Which finding should the nurse note as normal on inspection of the head? a. Head tilted to side b. Balding pattern in females c. Slight asymmetry in skull size d. Slight asymmetry in facial features

d Rationale: Slight asymmetry of facial features is a normal finding when inspecting the head.

Identify the function of the fontanels in the infant. a. Protect the brain from injury b. Provide moisture to the oral membranes c. Produce lymphocytes to fight infection d. Allow for skull expansion to accommodate brain growth

d Rationale: The fontanels allow the skull bones to move to accommodate rapid growth of the infant brain.

Which medical-surgical history question should the nurse ask a patient with headaches? a. "What have you been taking for your headache?" b. "How long have you experienced headaches?" c. "Have any of your siblings needed sinus surgery?" d. "Have you ever been diagnosed with migraines?"

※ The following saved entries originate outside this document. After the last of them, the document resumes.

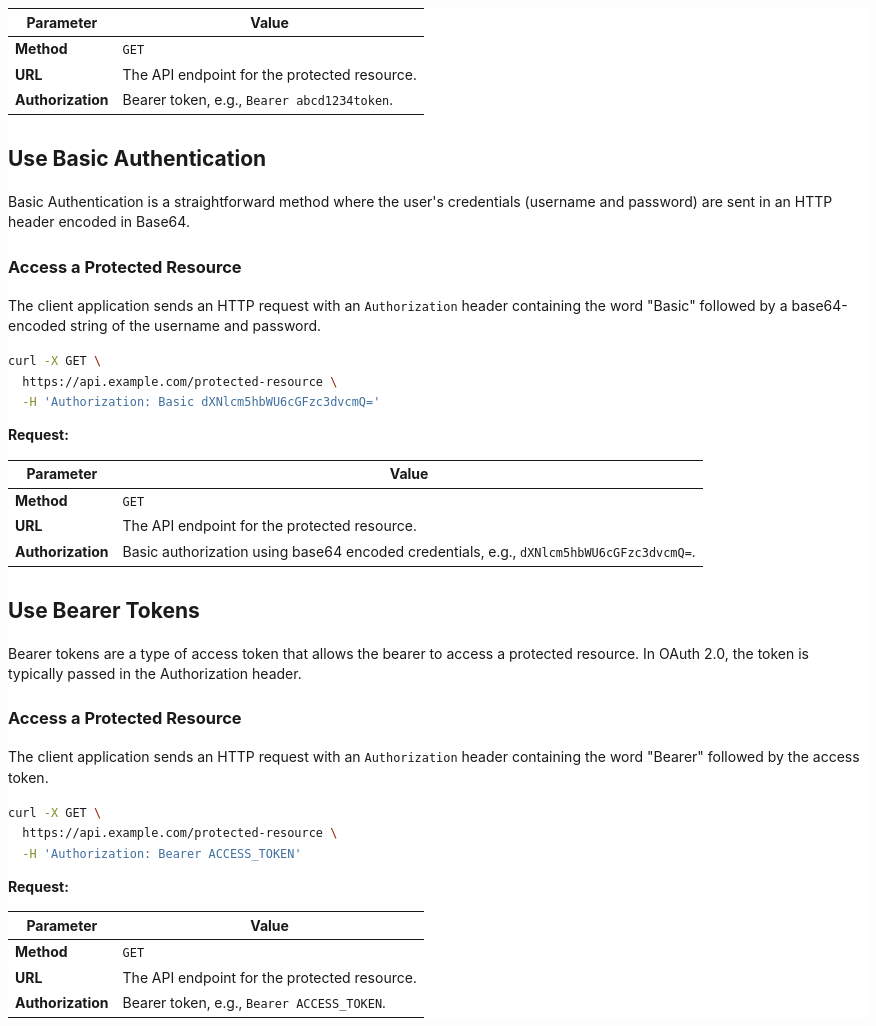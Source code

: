 | Parameter       | Value                                                |
| --------------- | ----------------------------------------------------- |
| **Method**      | `GET`                                                 |
| **URL**         | The API endpoint for the protected resource.          |
| **Authorization** | Bearer token, e.g., `Bearer abcd1234token`.         |

## Use Basic Authentication

Basic Authentication is a straightforward method where the user's credentials (username and password) are sent in an HTTP header encoded in Base64.

### Access a Protected Resource

The client application sends an HTTP request with an `Authorization` header containing the word "Basic" followed by a base64-encoded string of the username and password.

```bash
curl -X GET \
  https://api.example.com/protected-resource \
  -H 'Authorization: Basic dXNlcm5hbWU6cGFzc3dvcmQ='
```

**Request:**

| Parameter       | Value                                                           |
| --------------- | -------------------------------------------------------------- |
| **Method**      | `GET`                                                            |
| **URL**         | The API endpoint for the protected resource.                     |
| **Authorization** | Basic authorization using base64 encoded credentials, e.g., `dXNlcm5hbWU6cGFzc3dvcmQ=`. |

## Use Bearer Tokens

Bearer tokens are a type of access token that allows the bearer to access a protected resource. In OAuth 2.0, the token is typically passed in the Authorization header.

### Access a Protected Resource

The client application sends an HTTP request with an `Authorization` header containing the word "Bearer" followed by the access token.

```bash
curl -X GET \
  https://api.example.com/protected-resource \
  -H 'Authorization: Bearer ACCESS_TOKEN'
```

**Request:**

| Parameter       | Value                                       |
| --------------- | ------------------------------------------ |
| **Method**      | `GET`                                        |
| **URL**         | The API endpoint for the protected resource. |
| **Authorization** | Bearer token, e.g., `Bearer ACCESS_TOKEN`.    |
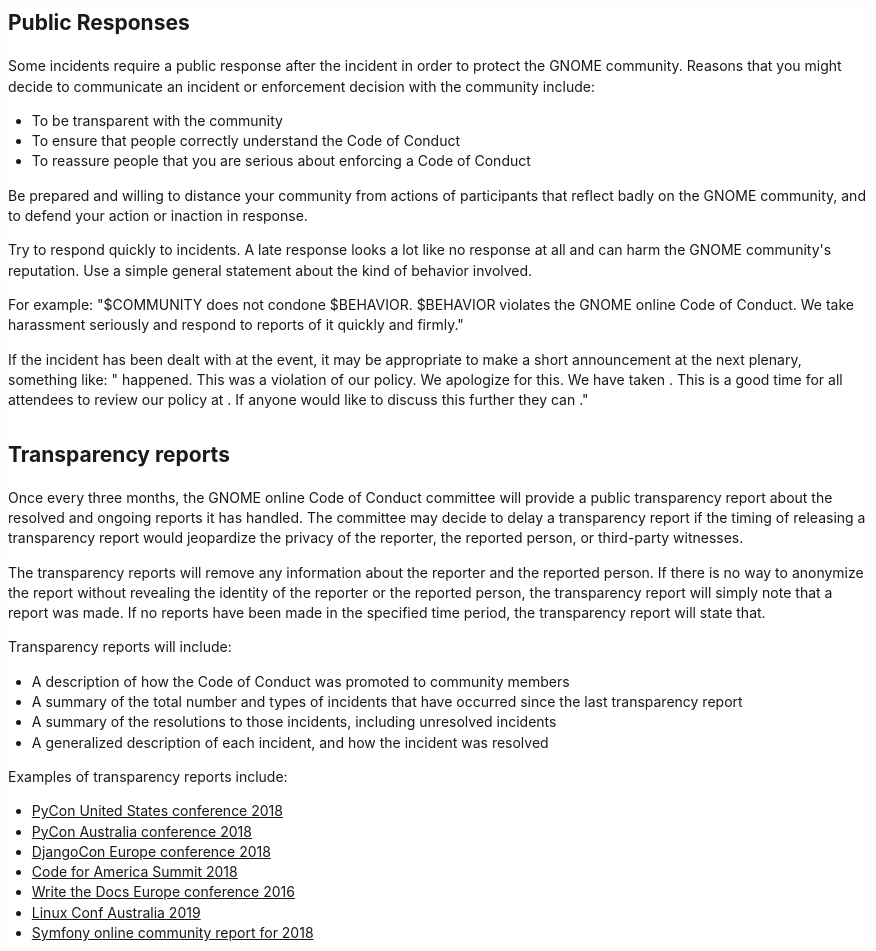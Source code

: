 ## Public Responses

Some incidents require a public response after the incident in order to protect the GNOME community. Reasons that you might decide to communicate an incident or enforcement decision with the community include:

 * To be transparent with the community
 * To ensure that people correctly understand the Code of Conduct
 * To reassure people that you are serious about enforcing a Code of Conduct

Be prepared and willing to distance your community from actions of participants that reflect badly on the GNOME community, and to defend your action or inaction in response.

Try to respond quickly to incidents. A late response looks a lot like no response at all and can harm the GNOME community's reputation. Use a simple general statement about the kind of behavior involved.

For example: "$COMMUNITY does not condone $BEHAVIOR. $BEHAVIOR violates the GNOME online Code of Conduct. We take harassment seriously and respond to reports of it quickly and firmly."

If the incident has been dealt with at the event, it may be appropriate to make a short announcement at the next plenary, something like: "<thing> happened. This was a violation of our policy. We apologize for this. We have taken <action>. This is a good time for all attendees to review our policy at <location>. If anyone would like to discuss this further they can <contact us somehow>."

## Transparency reports

Once every three months, the GNOME online Code of Conduct committee will provide a public transparency report about the resolved and ongoing reports it has handled. The committee may decide to delay a transparency report if the timing of releasing a transparency report would jeopardize the privacy of the reporter, the reported person, or third-party witnesses.

The transparency reports will remove any information about the reporter and the reported person. If there is no way to anonymize the report without revealing the identity of the reporter or the reported person, the transparency report will simply note that a report was made. If no reports have been made in the specified time period, the transparency report will state that.

Transparency reports will include:

 * A description of how the Code of Conduct was promoted to community members
 * A summary of the total number and types of incidents that have occurred since the last transparency report
 * A summary of the resolutions to those incidents, including unresolved incidents
 * A generalized description of each incident, and how the incident was resolved

Examples of transparency reports include:

 * [PyCon United States conference 2018](https://pycon.blogspot.com/2018/06/pycon-2018-code-of-conduct-transparency.html)
 * [PyCon Australia conference 2018](https://2018.pycon-au.org/news/conduct-team-transparency-report/)
 * [DjangoCon Europe conference 2018](https://2018.djangocon.eu/news/coc-transparency/)
 * [Code for America Summit 2018](https://medium.com/code-for-america/2018-code-for-america-summit-code-of-conduct-transparency-report-6e026154f39)
 * [Write the Docs Europe conference 2016](https://www.writethedocs.org/conf/eu/2016/news/code-of-conduct-report/)
 * [Linux Conf Australia 2019](https://linux.conf.au/static/build/downloads/lca2019_coc_transparency_report.pdf)
 * [Symfony online community report for 2018](https://symfony.com/blog/symfony-code-of-conduct-transparency-report-2018)
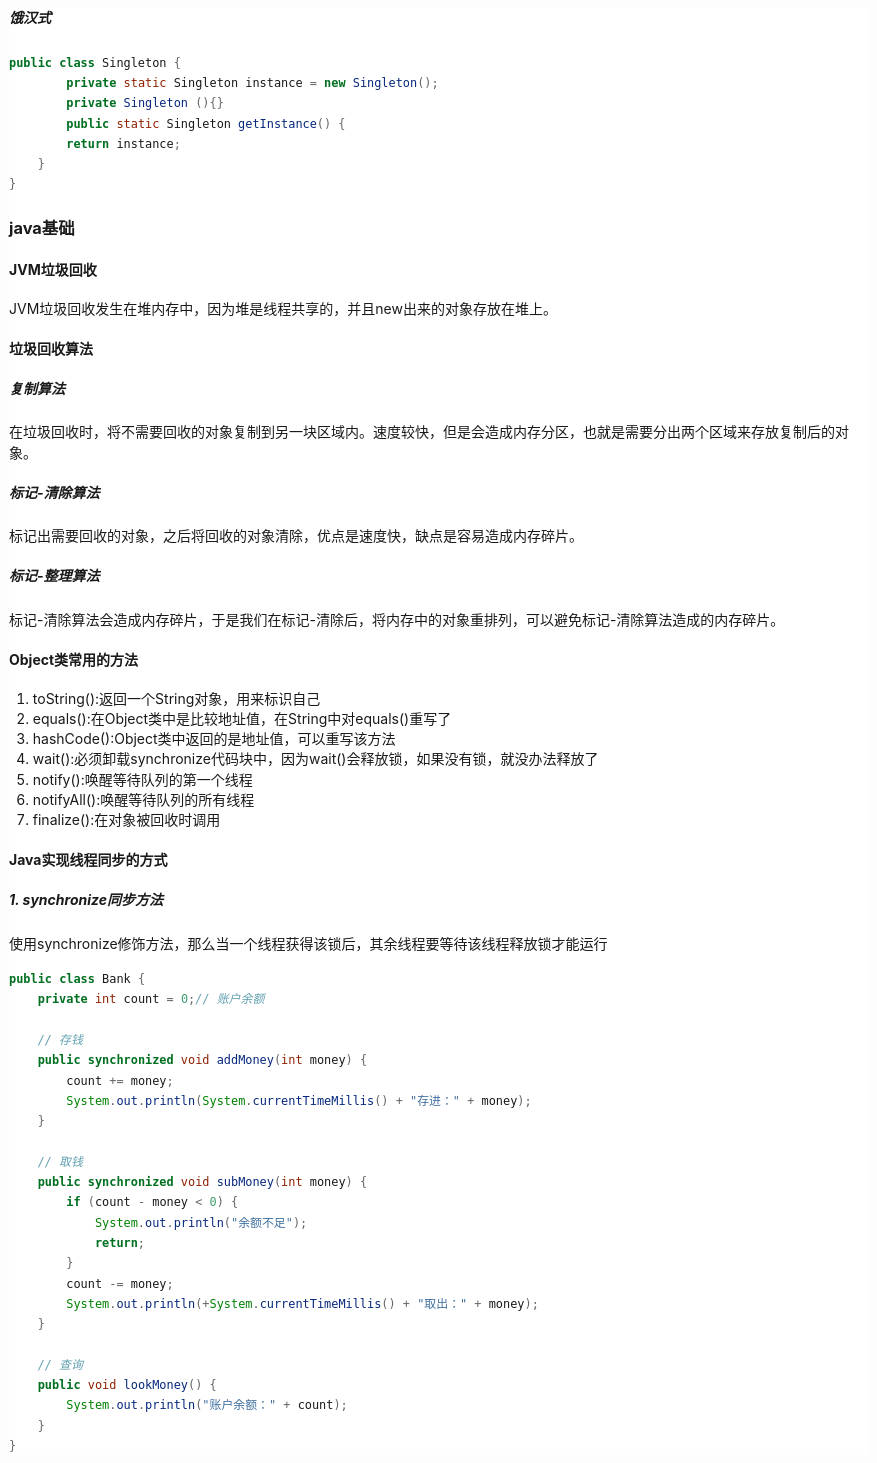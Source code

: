 ##### 饿汉式
```java
public class Singleton {  
        private static Singleton instance = new Singleton();  
        private Singleton (){}  
        public static Singleton getInstance() {  
        return instance;  
    }  
}
```

### java基础

#### JVM垃圾回收
JVM垃圾回收发生在堆内存中，因为堆是线程共享的，并且new出来的对象存放在堆上。<br />
#### 垃圾回收算法
##### 复制算法
在垃圾回收时，将不需要回收的对象复制到另一块区域内。速度较快，但是会造成内存分区，也就是需要分出两个区域来存放复制后的对象。

##### 标记-清除算法
标记出需要回收的对象，之后将回收的对象清除，优点是速度快，缺点是容易造成内存碎片。

##### 标记-整理算法
标记-清除算法会造成内存碎片，于是我们在标记-清除后，将内存中的对象重排列，可以避免标记-清除算法造成的内存碎片。

#### Object类常用的方法
1. toString():返回一个String对象，用来标识自己
2. equals():在Object类中是比较地址值，在String中对equals()重写了
3. hashCode():Object类中返回的是地址值，可以重写该方法
4. wait():必须卸载synchronize代码块中，因为wait()会释放锁，如果没有锁，就没办法释放了
5. notify():唤醒等待队列的第一个线程
6. notifyAll():唤醒等待队列的所有线程
7. finalize():在对象被回收时调用

#### Java实现线程同步的方式
##### 1. synchronize同步方法
使用synchronize修饰方法，那么当一个线程获得该锁后，其余线程要等待该线程释放锁才能运行
```java
public class Bank {
    private int count = 0;// 账户余额

    // 存钱
    public synchronized void addMoney(int money) {
        count += money;
        System.out.println(System.currentTimeMillis() + "存进：" + money);
    }

    // 取钱
    public synchronized void subMoney(int money) {
        if (count - money < 0) {
            System.out.println("余额不足");
            return;
        }
        count -= money;
        System.out.println(+System.currentTimeMillis() + "取出：" + money);
    }

    // 查询
    public void lookMoney() {
        System.out.println("账户余额：" + count);
    }
}
```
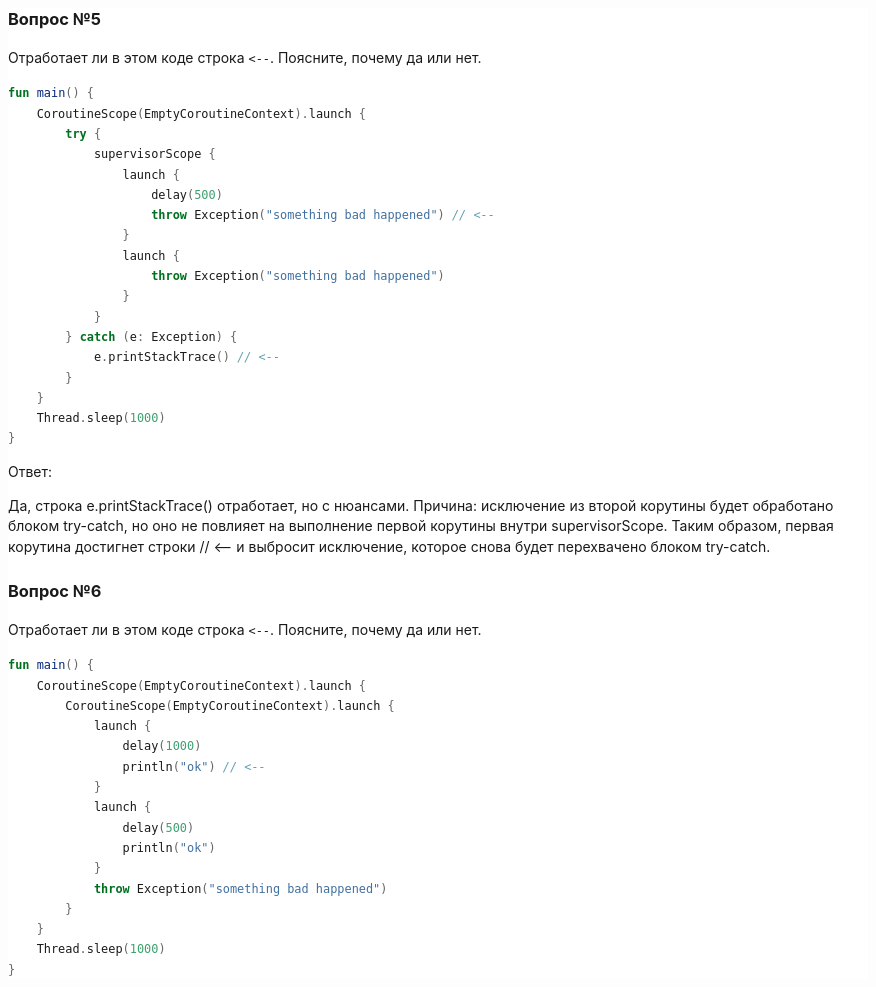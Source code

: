 ### Вопрос №5

Отработает ли в этом коде строка `<--`. Поясните, почему да или нет.

```kotlin
fun main() {
    CoroutineScope(EmptyCoroutineContext).launch {
        try {
            supervisorScope {
                launch {
                    delay(500)
                    throw Exception("something bad happened") // <--
                }
                launch {
                    throw Exception("something bad happened")
                }
            }
        } catch (e: Exception) {
            e.printStackTrace() // <--
        }
    }
    Thread.sleep(1000)
}
```

Ответ:

Да, строка e.printStackTrace() отработает, но с нюансами.
Причина: исключение из второй корутины будет обработано блоком try-catch, но оно не повлияет на выполнение первой корутины внутри supervisorScope. Таким образом, первая корутина достигнет строки // <-- и выбросит исключение, которое снова будет перехвачено блоком try-catch.

### Вопрос №6

Отработает ли в этом коде строка `<--`. Поясните, почему да или нет.

```kotlin
fun main() {
    CoroutineScope(EmptyCoroutineContext).launch {
        CoroutineScope(EmptyCoroutineContext).launch {
            launch {
                delay(1000)
                println("ok") // <--
            }
            launch {
                delay(500)
                println("ok")
            }
            throw Exception("something bad happened")
        }
    }
    Thread.sleep(1000)
}
```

d Rationale: The nurse should ask a patient with headaches about a diagnosis of migraines as part of the medical-surgical history.

What personal/social history question should the nurse ask the patient with neck pain? a. "What makes the pain worse?" b. "Have you had an injury to your neck?" c. "When did the pain begin?" d. "What type of physical activity or sports do you participate in?"

d Rationale: The nurse should assess physical activity or sports as part of the personal/social history examination.

Which information suggestive of thyroid condition would be documented under family history? a. Tachycardia b. Neck pain on palpation c. Spouse with Graves disease d. Father with Graves disease

d Rationale: The patient's father with Graves disease is family history suggestive of a thyroid condition.

Which finding should the nurse consider normal on assessment of the thyroid gland? a. Large lobes b. Nodules c. Fixed lobes d. Firm and pliable

d Rationale: The thyroid gland tissue should be firm and pliable.

The nurse should begin the examination of the head by assessment of which physical characteristics of the patient? Select all that apply. a. Inspection of Thyroid gland b. Inspection of Tracheal position c. Inspection of neck muscles d. Inspection of head position e. Inspection of facial features

d, e Rationale: The nurse should begin the head and neck examination with inspection of the head position. The nurse should begin the head and neck examination with inspection of the facial features.